Walmart's fourth-quarter revenue rose 4.1% to $180.55 billion, surpassing analysts' expectations of $180.01 billion, while comparable U.S. sales grew 4.6%. E-commerce sales in the U.S. surged 20%, marking the 11th consecutive quarter of double-digit gains. However, the company's forecast for 3% to 4% sales growth in the upcoming fiscal year and 3.5% to 5.5% adjusted operating income growth fell below Wall Street's expectations.
Chief Financial Officer John David Rainey described consumer spending as "steady" but warned that uncertainty looms due to geopolitical factors. He also acknowledged that potential tariffs on imports from Mexico and Canada could impact Walmart's business. Walmart is "not going to be completely immune," Rainey said in an interview with CNBC. "We'll work with suppliers, lean into our private brand, and shift supply where necessary to take advantage of lower costs that we can then pass on to consumers."

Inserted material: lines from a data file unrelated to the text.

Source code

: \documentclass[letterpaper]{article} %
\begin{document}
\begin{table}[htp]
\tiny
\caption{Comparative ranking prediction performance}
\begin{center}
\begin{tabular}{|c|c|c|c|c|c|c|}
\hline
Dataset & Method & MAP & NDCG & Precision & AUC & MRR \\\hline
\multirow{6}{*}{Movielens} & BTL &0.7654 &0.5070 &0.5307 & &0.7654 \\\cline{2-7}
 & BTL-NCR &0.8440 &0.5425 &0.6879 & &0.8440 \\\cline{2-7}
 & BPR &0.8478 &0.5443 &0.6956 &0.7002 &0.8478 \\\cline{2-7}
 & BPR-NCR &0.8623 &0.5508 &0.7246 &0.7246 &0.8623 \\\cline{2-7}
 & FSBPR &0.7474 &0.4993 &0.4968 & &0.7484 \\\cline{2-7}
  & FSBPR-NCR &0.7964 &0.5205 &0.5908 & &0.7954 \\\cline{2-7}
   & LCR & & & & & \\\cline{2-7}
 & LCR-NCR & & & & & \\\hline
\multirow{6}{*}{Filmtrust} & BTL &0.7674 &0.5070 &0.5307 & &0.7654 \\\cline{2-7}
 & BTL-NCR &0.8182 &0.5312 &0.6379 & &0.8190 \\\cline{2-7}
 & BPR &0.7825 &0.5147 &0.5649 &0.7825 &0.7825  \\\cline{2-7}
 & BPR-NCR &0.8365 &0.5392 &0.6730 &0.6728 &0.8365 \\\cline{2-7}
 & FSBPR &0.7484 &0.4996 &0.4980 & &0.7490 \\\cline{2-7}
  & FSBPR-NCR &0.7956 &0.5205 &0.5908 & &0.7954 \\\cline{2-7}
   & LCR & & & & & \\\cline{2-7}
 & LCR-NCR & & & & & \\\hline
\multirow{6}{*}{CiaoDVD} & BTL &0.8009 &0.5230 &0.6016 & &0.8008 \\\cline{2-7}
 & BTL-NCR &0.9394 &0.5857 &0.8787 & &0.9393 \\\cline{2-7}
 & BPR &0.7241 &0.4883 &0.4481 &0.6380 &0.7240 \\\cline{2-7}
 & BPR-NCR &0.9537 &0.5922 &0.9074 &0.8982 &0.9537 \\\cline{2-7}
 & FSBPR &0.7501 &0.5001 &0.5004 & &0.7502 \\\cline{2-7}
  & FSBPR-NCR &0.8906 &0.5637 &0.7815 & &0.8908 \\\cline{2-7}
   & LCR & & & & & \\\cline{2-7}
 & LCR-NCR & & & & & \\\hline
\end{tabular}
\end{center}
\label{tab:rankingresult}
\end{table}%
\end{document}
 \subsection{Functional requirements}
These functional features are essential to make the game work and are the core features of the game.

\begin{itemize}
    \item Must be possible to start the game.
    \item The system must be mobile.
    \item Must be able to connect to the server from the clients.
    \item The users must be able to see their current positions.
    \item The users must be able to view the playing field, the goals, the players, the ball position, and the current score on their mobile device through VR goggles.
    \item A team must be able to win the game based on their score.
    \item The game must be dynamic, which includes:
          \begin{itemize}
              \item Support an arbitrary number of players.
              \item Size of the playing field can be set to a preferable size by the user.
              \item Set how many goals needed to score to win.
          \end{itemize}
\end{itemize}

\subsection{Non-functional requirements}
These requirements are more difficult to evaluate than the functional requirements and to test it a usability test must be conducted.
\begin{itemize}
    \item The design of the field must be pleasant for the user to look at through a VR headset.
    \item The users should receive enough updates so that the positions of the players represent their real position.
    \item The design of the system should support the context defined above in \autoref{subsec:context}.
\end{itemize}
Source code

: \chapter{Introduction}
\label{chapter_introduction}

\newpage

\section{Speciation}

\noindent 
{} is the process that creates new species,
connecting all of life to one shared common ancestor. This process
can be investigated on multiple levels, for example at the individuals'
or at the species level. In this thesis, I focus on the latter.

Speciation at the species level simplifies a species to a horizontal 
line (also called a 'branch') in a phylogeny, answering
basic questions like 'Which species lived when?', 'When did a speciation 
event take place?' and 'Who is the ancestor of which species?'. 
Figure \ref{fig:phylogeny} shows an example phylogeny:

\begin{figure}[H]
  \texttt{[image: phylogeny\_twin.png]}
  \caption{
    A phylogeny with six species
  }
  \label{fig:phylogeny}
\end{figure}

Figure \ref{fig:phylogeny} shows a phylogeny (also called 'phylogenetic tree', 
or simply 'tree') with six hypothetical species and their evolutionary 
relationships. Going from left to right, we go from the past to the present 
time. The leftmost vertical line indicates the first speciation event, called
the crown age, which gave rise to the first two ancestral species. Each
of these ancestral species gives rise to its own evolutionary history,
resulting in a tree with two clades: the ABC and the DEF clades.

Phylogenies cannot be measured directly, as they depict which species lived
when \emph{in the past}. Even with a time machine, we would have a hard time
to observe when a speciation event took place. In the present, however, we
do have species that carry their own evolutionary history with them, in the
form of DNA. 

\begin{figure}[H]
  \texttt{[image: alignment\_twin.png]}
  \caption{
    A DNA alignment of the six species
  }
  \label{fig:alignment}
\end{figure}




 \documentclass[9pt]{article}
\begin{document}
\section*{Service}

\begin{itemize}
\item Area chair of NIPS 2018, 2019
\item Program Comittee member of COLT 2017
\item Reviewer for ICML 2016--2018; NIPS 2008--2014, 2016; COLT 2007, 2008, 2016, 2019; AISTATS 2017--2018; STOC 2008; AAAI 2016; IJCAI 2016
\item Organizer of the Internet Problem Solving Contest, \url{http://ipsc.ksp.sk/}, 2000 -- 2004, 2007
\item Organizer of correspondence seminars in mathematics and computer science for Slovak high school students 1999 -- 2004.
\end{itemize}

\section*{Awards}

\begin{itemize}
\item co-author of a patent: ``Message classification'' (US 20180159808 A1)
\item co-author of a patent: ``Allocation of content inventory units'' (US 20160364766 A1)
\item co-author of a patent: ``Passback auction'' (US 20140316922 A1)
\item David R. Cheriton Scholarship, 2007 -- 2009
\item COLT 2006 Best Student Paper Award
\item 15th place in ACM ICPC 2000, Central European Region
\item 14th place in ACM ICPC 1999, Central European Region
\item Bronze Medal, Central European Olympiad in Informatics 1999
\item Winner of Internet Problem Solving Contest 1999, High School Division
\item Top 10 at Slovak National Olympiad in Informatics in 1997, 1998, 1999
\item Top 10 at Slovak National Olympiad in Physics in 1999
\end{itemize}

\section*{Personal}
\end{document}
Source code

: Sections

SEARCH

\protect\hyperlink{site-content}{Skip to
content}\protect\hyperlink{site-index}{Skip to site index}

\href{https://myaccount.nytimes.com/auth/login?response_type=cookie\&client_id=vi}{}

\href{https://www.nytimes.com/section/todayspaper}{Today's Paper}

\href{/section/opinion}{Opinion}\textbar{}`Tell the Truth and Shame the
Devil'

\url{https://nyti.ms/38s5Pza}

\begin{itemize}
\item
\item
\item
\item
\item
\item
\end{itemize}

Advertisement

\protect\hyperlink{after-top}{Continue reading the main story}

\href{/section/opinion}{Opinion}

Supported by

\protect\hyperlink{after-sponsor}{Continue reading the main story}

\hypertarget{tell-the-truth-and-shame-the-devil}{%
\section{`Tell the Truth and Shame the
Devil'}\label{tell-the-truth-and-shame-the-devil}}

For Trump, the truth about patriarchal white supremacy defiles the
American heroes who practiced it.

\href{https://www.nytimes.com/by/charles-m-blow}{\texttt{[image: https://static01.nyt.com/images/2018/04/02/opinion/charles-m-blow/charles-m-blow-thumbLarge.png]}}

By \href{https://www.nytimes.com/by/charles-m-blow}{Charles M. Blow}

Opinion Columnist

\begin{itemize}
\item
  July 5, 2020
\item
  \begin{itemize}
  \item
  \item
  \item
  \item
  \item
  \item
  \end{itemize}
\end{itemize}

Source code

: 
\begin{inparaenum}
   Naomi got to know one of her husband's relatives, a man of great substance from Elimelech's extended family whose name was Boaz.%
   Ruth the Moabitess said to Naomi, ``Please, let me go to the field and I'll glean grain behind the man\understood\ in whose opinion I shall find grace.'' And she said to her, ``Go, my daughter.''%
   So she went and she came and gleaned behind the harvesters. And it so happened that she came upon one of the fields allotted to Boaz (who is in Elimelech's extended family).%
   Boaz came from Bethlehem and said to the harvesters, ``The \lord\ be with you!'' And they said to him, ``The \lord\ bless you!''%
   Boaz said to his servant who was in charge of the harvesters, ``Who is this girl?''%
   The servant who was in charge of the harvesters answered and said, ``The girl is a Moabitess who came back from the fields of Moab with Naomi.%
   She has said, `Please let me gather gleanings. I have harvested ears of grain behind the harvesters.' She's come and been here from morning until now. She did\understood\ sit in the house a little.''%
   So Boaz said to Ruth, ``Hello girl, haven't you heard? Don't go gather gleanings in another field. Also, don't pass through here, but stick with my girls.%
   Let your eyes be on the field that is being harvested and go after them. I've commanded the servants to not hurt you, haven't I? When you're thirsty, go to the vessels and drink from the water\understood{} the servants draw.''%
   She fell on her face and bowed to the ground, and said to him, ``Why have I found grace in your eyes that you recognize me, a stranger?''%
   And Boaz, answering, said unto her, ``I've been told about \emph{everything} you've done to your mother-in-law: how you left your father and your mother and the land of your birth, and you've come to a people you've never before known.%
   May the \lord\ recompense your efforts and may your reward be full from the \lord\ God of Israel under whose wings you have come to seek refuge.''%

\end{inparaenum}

For the quarter ending January 31, Walmart reported net income of $5.25 billion, or 65 cents per share, compared with $5.49 billion, or 68 cents per share, a year earlier. Adjusted earnings per share came in at 66 cents, slightly exceeding analysts' projections of 64 cents.
The company's Sam's Club division also reported strong results, with comparable sales excluding fuel rising 6.8%. Meanwhile, Walmart's global e-commerce sales climbed 16%, driven by gains in home delivery and store pickup services.
Despite the solid results, Walmart's guidance reflected a more measured outlook, with factors such as the acquisition of smart TV maker Vizio and the impact of the leap year acting as headwinds. The company's full-year adjusted earnings forecast of $2.50 to $2.60 per share was below the $2.76 per share expected by analysts.
CEO Doug McMillon sought to reassure investors, emphasizing Walmart's long-term strategy. "We have momentum driven by our low prices, a growing assortment, and an e-commerce business driven by faster delivery times," he said. "We'll stay focused on growth, improving operating margins, and strengthening return on investment."
Despite the stock's drop, Walmart announced a 13% increase in its annual dividend to 94 cents per share, the largest hike in over a decade. Rainey said the company has raised annual dividend for 52 years in a row.
Walmart's stock has been on a strong run, gaining 83% over the past year and 15% year-to-date, outpacing the S&P 500's 4% gain.